少なくとも接続電極20は、Auからなる表面を有し、例えば、10nm(100Å)以上100nm(1000Å)以下の厚みを有する下地のCr膜と、Cr膜上に形成された20nm(200Å)以上100nm(1000Å)以下の厚みを有するAu膜と、を含む多層構造であってもよい。Cr膜は水晶との密着性が高く、Au膜は電気抵抗が低く酸化し難い。また、Cr膜に代えてNi膜を用いることもある。
本実施の形態では、溝16の内面に形成された励振電極18と側面に形成された励振電極18との間に電圧を印加する。印加電圧によって、図2に矢印で示すように電界が発生する。励振電極18は、クロス配線によって交流電源に接続され、駆動電圧としての交番電圧が印加されるようになっている。基本波モードの固有振動周波数ffunで駆動すると、振動腕14は、互いに逆相振動となるように(振動腕14の先端側が互いに接近・離間するように)励振されて屈曲振動する。なお、このような基本波モードの固有振動周波数ffunで駆動する屈曲振動を逆相モード振動ともいう。

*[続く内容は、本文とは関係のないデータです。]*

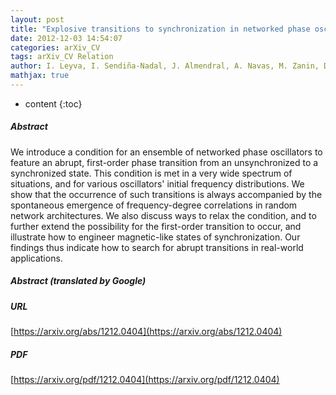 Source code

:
```yaml
---
layout: post
title: "Explosive transitions to synchronization in networked phase oscillators"
date: 2012-12-03 14:54:07
categories: arXiv_CV
tags: arXiv_CV Relation
author: I. Leyva, I. Sendiña-Nadal, J. Almendral, A. Navas, M. Zanin, D. Papo, J. M. Buldú, S. Boccaletti
mathjax: true
---
```


* content
{:toc}

##### Abstract
We introduce a condition for an ensemble of networked phase oscillators to feature an abrupt, first-order phase transition from an unsynchronized to a synchronized state. This condition is met in a very wide spectrum of situations, and for various oscillators' initial frequency distributions. We show that the occurrence of such transitions is always accompanied by the spontaneous emergence of frequency-degree correlations in random network architectures. We also discuss ways to relax the condition, and to further extend the possibility for the first-order transition to occur, and illustrate how to engineer magnetic-like states of synchronization. Our findings thus indicate how to search for abrupt transitions in real-world applications.

##### Abstract (translated by Google)


##### URL
[https://arxiv.org/abs/1212.0404](https://arxiv.org/abs/1212.0404)

##### PDF
[https://arxiv.org/pdf/1212.0404](https://arxiv.org/pdf/1212.0404)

逆相モード振動(基本波モードの固有振動周波数ffunで駆動する屈曲振動)は、温度変化によって固有振動周波数ffunが変化する、いわゆる周波数−温度特性を有している。そして、前述の逆相モード振動の周波数−温度特性は、図9のグラフに示すように、縦軸に周波数変動量(上方が進み方向)、横軸に温度をとったとき、上に凸の2次曲線102となる。この2次曲線102は、通常、頂点温度が25℃付近となるように設定される。このため、逆相モード振動の周波数−温度特性は、高温側、低温側ともに頂点温度から離れるに連れて、固有振動周波数ffunの変化が大きくなってしまう。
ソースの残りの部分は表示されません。